> TASK STATEMENT: Because the lines must stay identical, write out the data without changing anything.

(Stored items)
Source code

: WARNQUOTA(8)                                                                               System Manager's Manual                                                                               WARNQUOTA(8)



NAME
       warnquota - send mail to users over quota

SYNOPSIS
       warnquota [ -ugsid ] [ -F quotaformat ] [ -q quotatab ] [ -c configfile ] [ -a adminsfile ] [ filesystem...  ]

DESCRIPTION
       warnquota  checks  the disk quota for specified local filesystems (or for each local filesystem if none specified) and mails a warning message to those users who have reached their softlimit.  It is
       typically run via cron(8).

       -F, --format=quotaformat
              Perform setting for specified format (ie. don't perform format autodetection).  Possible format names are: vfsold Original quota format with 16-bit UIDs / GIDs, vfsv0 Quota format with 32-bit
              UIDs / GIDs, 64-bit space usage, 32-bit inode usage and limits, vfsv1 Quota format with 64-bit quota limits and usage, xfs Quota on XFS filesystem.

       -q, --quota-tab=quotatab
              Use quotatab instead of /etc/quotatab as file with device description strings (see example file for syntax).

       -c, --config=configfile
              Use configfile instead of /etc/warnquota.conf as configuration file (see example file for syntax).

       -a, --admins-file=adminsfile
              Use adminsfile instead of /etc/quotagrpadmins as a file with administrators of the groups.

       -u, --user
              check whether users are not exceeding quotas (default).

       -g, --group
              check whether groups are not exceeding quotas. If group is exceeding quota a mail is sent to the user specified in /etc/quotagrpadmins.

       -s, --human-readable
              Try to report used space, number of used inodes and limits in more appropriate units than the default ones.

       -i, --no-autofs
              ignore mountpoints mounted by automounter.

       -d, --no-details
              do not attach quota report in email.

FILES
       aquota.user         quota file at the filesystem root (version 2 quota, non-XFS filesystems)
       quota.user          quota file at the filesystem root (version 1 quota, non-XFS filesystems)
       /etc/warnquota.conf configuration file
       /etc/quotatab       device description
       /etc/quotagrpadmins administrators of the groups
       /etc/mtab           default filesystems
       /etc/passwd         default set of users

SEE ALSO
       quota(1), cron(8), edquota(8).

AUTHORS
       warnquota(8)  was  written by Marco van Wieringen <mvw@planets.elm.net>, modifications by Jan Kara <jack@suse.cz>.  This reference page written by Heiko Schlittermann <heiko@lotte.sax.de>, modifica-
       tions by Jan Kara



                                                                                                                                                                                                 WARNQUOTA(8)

> WRITTEN REPLY:
Source code

: WARNQUOTA(8)                                                                               System Manager's Manual                                                                               WARNQUOTA(8)



NAME
       warnquota - send mail to users over quota

SYNOPSIS
       warnquota [ -ugsid ] [ -F quotaformat ] [ -q quotatab ] [ -c configfile ] [ -a adminsfile ] [ filesystem...  ]

DESCRIPTION
       warnquota  checks  the disk quota for specified local filesystems (or for each local filesystem if none specified) and mails a warning message to those users who have reached their softlimit.  It is
       typically run via cron(8).

       -F, --format=quotaformat
              Perform setting for specified format (ie. don't perform format autodetection).  Possible format names are: vfsold Original quota format with 16-bit UIDs / GIDs, vfsv0 Quota format with 32-bit
              UIDs / GIDs, 64-bit space usage, 32-bit inode usage and limits, vfsv1 Quota format with 64-bit quota limits and usage, xfs Quota on XFS filesystem.

       -q, --quota-tab=quotatab
              Use quotatab instead of /etc/quotatab as file with device description strings (see example file for syntax).

       -c, --config=configfile
              Use configfile instead of /etc/warnquota.conf as configuration file (see example file for syntax).

       -a, --admins-file=adminsfile
              Use adminsfile instead of /etc/quotagrpadmins as a file with administrators of the groups.

       -u, --user
              check whether users are not exceeding quotas (default).

       -g, --group
              check whether groups are not exceeding quotas. If group is exceeding quota a mail is sent to the user specified in /etc/quotagrpadmins.

       -s, --human-readable
              Try to report used space, number of used inodes and limits in more appropriate units than the default ones.

       -i, --no-autofs
              ignore mountpoints mounted by automounter.

       -d, --no-details
              do not attach quota report in email.

FILES
       aquota.user         quota file at the filesystem root (version 2 quota, non-XFS filesystems)
       quota.user          quota file at the filesystem root (version 1 quota, non-XFS filesystems)
       /etc/warnquota.conf configuration file
       /etc/quotatab       device description
       /etc/quotagrpadmins administrators of the groups
       /etc/mtab           default filesystems
       /etc/passwd         default set of users

SEE ALSO
       quota(1), cron(8), edquota(8).

AUTHORS
       warnquota(8)  was  written by Marco van Wieringen <mvw@planets.elm.net>, modifications by Jan Kara <jack@suse.cz>.  This reference page written by Heiko Schlittermann <heiko@lotte.sax.de>, modifica-
       tions by Jan Kara



                                                                                                                                                                                                 WARNQUOTA(8)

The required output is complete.